In 1980, the Village of Creedmoor requested the City of Austin's permission to incorporate the 1,275-acre tract that now lies within the corporate city limits of Creedmoor. Between eighty and ninety percent of this tract was located within the City of Austin's five-mile ETJ, while a small southern portion of the tract lay outside of Austin's ETJ (see attached map). Creedmoor's request to incorporate was denied by the City of Austin. Thereafter, Creedmoor petitioned to be annexed by the City of Austin. This request for annexation was never acted upon. As a result and pursuant to statutory authority, eight months later, a majority of the voters in Creedmoor voted to incorporate their village. On January 18, 1982, following a favorable vote thereon, Creedmoor was formally certified as a municipal corporation.
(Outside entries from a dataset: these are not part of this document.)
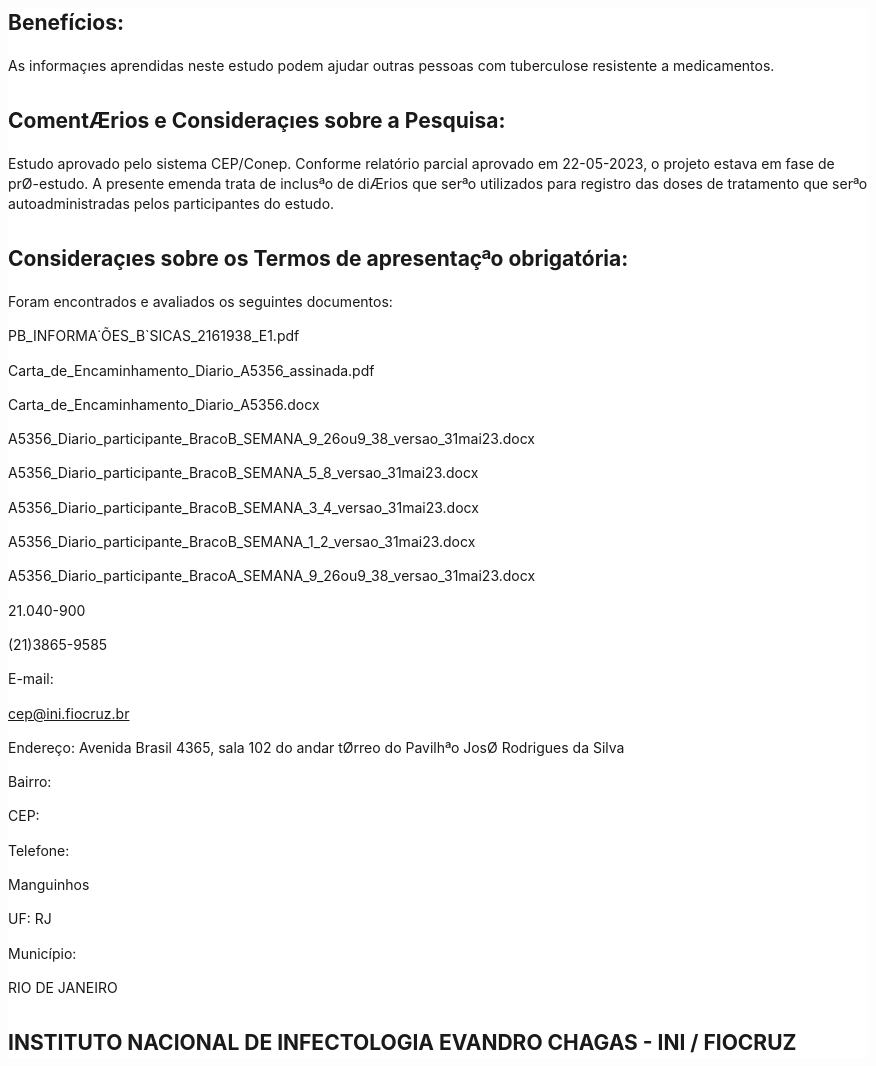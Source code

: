 ## Benefícios:

As informaçıes aprendidas neste estudo podem ajudar outras pessoas com tuberculose resistente a medicamentos.

## ComentÆrios e Consideraçıes sobre a Pesquisa:

Estudo aprovado pelo sistema CEP/Conep. Conforme relatório parcial aprovado em 22-05-2023, o projeto estava em fase de prØ-estudo. A presente emenda trata de inclusªo de diÆrios que serªo utilizados para registro das doses de tratamento que serªo autoadministradas pelos participantes do estudo.

## Consideraçıes sobre os Termos de apresentaçªo obrigatória:

Foram encontrados e avaliados os seguintes documentos:

PB\_INFORMA˙ÕES\_B`SICAS\_2161938\_E1.pdf

Carta\_de\_Encaminhamento\_Diario\_A5356\_assinada.pdf

Carta\_de\_Encaminhamento\_Diario\_A5356.docx

A5356\_Diario\_participante\_BracoB\_SEMANA\_9\_26ou9\_38\_versao\_31mai23.docx

A5356\_Diario\_participante\_BracoB\_SEMANA\_5\_8\_versao\_31mai23.docx

A5356\_Diario\_participante\_BracoB\_SEMANA\_3\_4\_versao\_31mai23.docx

A5356\_Diario\_participante\_BracoB\_SEMANA\_1\_2\_versao\_31mai23.docx

A5356\_Diario\_participante\_BracoA\_SEMANA\_9\_26ou9\_38\_versao\_31mai23.docx

21.040-900

(21)3865-9585

E-mail:

cep@ini.fiocruz.br

Endereço: Avenida Brasil 4365, sala 102 do andar tØrreo do Pavilhªo JosØ Rodrigues da Silva

Bairro:

CEP:

Telefone:

Manguinhos

UF: RJ

Município:

RIO DE JANEIRO

## INSTITUTO NACIONAL DE INFECTOLOGIA EVANDRO CHAGAS - INI / FIOCRUZ
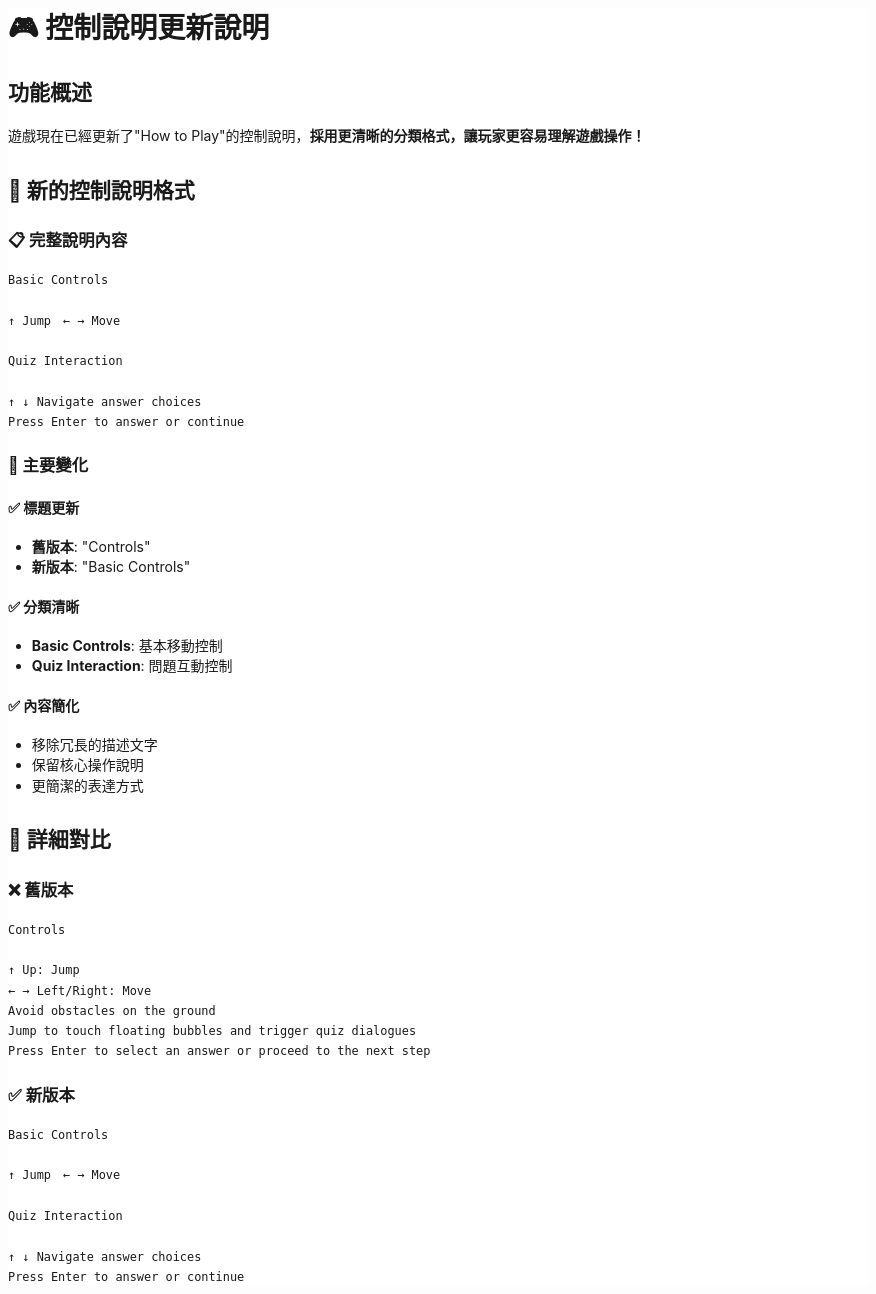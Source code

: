 # 🎮 控制說明更新說明

## 功能概述
遊戲現在已經更新了"How to Play"的控制說明，**採用更清晰的分類格式，讓玩家更容易理解遊戲操作！**

## 🎯 新的控制說明格式

### 📋 完整說明內容
```
Basic Controls

↑ Jump　← → Move

Quiz Interaction

↑ ↓ Navigate answer choices
Press Enter to answer or continue
```

### 🔄 主要變化

#### ✅ 標題更新
- **舊版本**: "Controls"
- **新版本**: "Basic Controls"

#### ✅ 分類清晰
- **Basic Controls**: 基本移動控制
- **Quiz Interaction**: 問題互動控制

#### ✅ 內容簡化
- 移除冗長的描述文字
- 保留核心操作說明
- 更簡潔的表達方式

## 📝 詳細對比

### ❌ 舊版本
```
Controls

↑ Up: Jump
← → Left/Right: Move
Avoid obstacles on the ground
Jump to touch floating bubbles and trigger quiz dialogues
Press Enter to select an answer or proceed to the next step
```

### ✅ 新版本
```
Basic Controls

↑ Jump　← → Move

Quiz Interaction

↑ ↓ Navigate answer choices
Press Enter to answer or continue
```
This controversy began on June 1, 1989, when Creedmoor passed a city ordinance annexing a 234-acre tract of land located to the northwest of Creedmoor and within one-half mile of the Creedmoor city limits. Creedmoor annexed the property under the belief that, as a municipality of fewer than 5,000 people, it could annex any property lying within one-half mile of its corporate boundaries, the supposed limits of its ETJ. Roughly fifty percent of the annexed tract was owned by Robert Whitson as trustee for the Z.T. Scott trust and was under a contract of sale to TDS. On June 23, 1989, Creedmoor petitioned the Travis County district court for a temporary restraining order and an injunction to prevent TDS and Whitson from building a roadway on a portion of this tract because such construction would violate a Creedmoor city ordinance. Heep, which owned sixty-five acres of the 234-acre annexed tract, intervened on behalf of Creedmoor. Frost, for which Whitson served as a director, intervened on behalf of TDS and Whitson, as did the City of Austin.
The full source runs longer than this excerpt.